Хёйзинга вводит термин «магический круг» – особое место, где правила реального мира уступают место правилам игры. Как дизайнеры современных игр мы представляем магический круг в виде покерного стола, шахматной доски, теннисного корта или виртуального мира в видеоигре, но Хёйзинга смотрит на это понятие шире. Для него магический круг – ритуальное пространство: игровая площадка, зал суда, храм или поле боя. Чтобы дать понимание о всей широте своих аргументов, автор перечисляет то, что относит к области игр: конкурсы, соревнования, азартные игры и пари, выступления, военные игры, словесные игры и риторика, загадки, гадания, искусство, праздничные застолья, дарение подарков, праздники урожая, обычаи и религии, рыцарство. Мне очень нравится та часть, где рассказывается про потлач – ритуал демонстративной раздачи (и уничтожения) богатств для повышения авторитета.

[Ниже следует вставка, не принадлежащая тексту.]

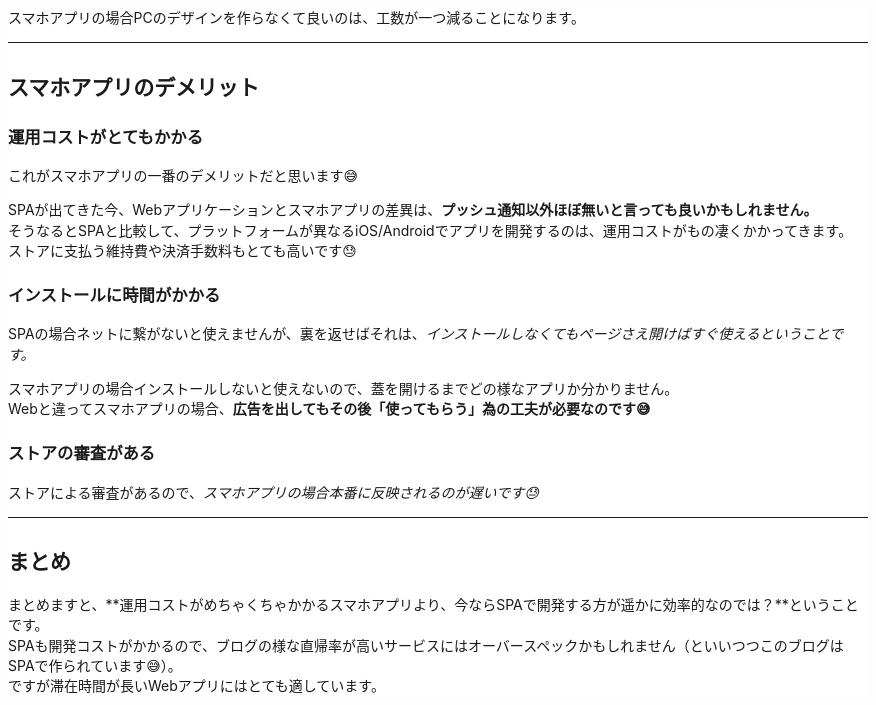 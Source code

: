 スマホアプリの場合PCのデザインを作らなくて良いのは、工数が一つ減ることになります。

---

## スマホアプリのデメリット

### 運用コストがとてもかかる

これがスマホアプリの一番のデメリットだと思います😅

SPAが出てきた今、Webアプリケーションとスマホアプリの差異は、**プッシュ通知以外ほぼ無いと言っても良いかもしれません。**  
そうなるとSPAと比較して、プラットフォームが異なるiOS/Androidでアプリを開発するのは、運用コストがもの凄くかかってきます。  
ストアに支払う維持費や決済手数料もとても高いです😓

### インストールに時間がかかる

SPAの場合ネットに繋がないと使えませんが、裏を返せばそれは、*インストールしなくてもページさえ開けばすぐ使えるということです。*

スマホアプリの場合インストールしないと使えないので、蓋を開けるまでどの様なアプリか分かりません。  
Webと違ってスマホアプリの場合、**広告を出してもその後「使ってもらう」為の工夫が必要なのです😅**

### ストアの審査がある

ストアによる審査があるので、*スマホアプリの場合本番に反映されるのが遅いです😓*

---

## まとめ

まとめますと、**運用コストがめちゃくちゃかかるスマホアプリより、今ならSPAで開発する方が遥かに効率的なのでは？**ということです。  
SPAも開発コストがかかるので、ブログの様な直帰率が高いサービスにはオーバースペックかもしれません（といいつつこのブログはSPAで作られています😅）。  
ですが滞在時間が長いWebアプリにはとても適しています。
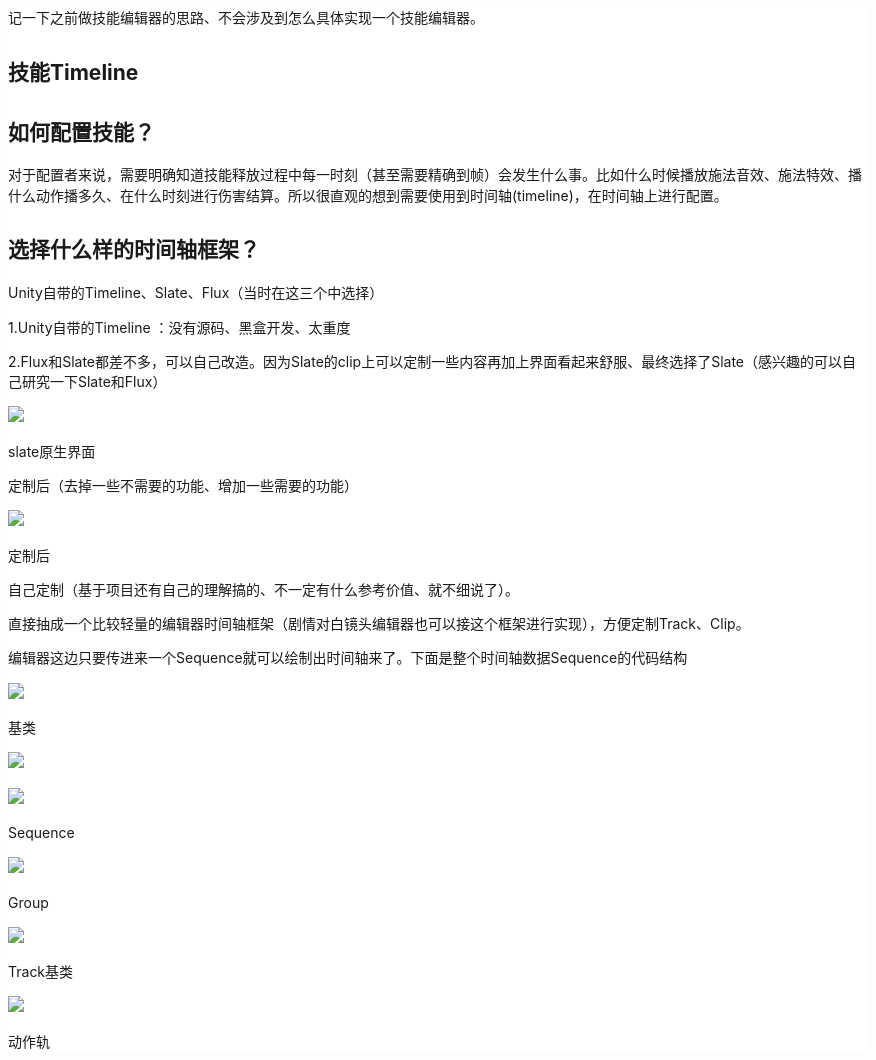 记一下之前做技能编辑器的思路、不会涉及到怎么具体实现一个技能编辑器。

## 技能Timeline

## 如何配置技能？

对于配置者来说，需要明确知道技能释放过程中每一时刻（甚至需要精确到帧）会发生什么事。比如什么时候播放施法音效、施法特效、播什么动作播多久、在什么时刻进行伤害结算。所以很直观的想到需要使用到时间轴(timeline)，在时间轴上进行配置。

## 选择什么样的时间轴框架？

Unity自带的Timeline、Slate、Flux（当时在这三个中选择）

1.Unity自带的Timeline ：没有源码、黑盒开发、太重度

2.Flux和Slate都差不多，可以自己改造。因为Slate的clip上可以定制一些内容再加上界面看起来舒服、最终选择了Slate（感兴趣的可以自己研究一下Slate和Flux）

![](https://pic2.zhimg.com/80/v2-9d50f5ebfd58b4db21d2d90f469c3a41_1440w.jpg)

slate原生界面

定制后（去掉一些不需要的功能、增加一些需要的功能）

![](https://pic4.zhimg.com/80/v2-2ae0003c6c641ac9766d3ef817bce0f3_1440w.jpg)

定制后

自己定制（基于项目还有自己的理解搞的、不一定有什么参考价值、就不细说了）。

直接抽成一个比较轻量的编辑器时间轴框架（剧情对白镜头编辑器也可以接这个框架进行实现），方便定制Track、Clip。

编辑器这边只要传进来一个Sequence就可以绘制出时间轴来了。下面是整个时间轴数据Sequence的代码结构

![](https://pic3.zhimg.com/80/v2-772b8d3e0aecc81159a611358f84657a_1440w.jpg)

基类

![](https://pic4.zhimg.com/80/v2-fe626ffc2db48d3f516a39489f3a25eb_1440w.jpg)

![](https://pic2.zhimg.com/80/v2-f2b4b93b5558e7488fc485d77355cf39_1440w.jpg)

Sequence

![](https://pic3.zhimg.com/80/v2-365197888766279af794b3a8254632ce_1440w.jpg)

Group

![](https://pic4.zhimg.com/80/v2-94885533e11a2be87782d14f8f11102f_1440w.jpg)

Track基类

![](https://pic2.zhimg.com/80/v2-96d8eecc8cc532e5091d760f3022de4d_1440w.jpg)

动作轨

Я узнала из книги много нового и надеюсь, что она ещё многому научит меня как дизайнера. Я стала часто задумываться о реализации в играх выступлений и ритуалов и о том, что многие вещи в нашей жизни можно считать играми: поэтические дуэли, поклонение знаменитостям, Седер Песах и говорящие головы, спорящие в новостях.

Как я уже сказала, это не практическая книга и не лёгкое чтиво, но если вы зарабатываете разработкой игр, выделенное на чтение время оправдается, когда вы начнёте смотреть, вписываются ли ваши игры в игровое пространство по Хёйзинге. Ознакомиться с книгой следует всем профессиональным дизайнерам, особенно работающим над экспериментальными и артхаусными проектами. Студентам, только начавшим изучение игр, актуальность книги может показаться сомнительной, им лучше подойдёт что-то другое (например, Art of Game Design). Вне зависимости от вашего отношения к гейм-дизайну, если вас заинтересовала вышеизложенная тема, искренне рекомендую Homo Ludens к прочтению.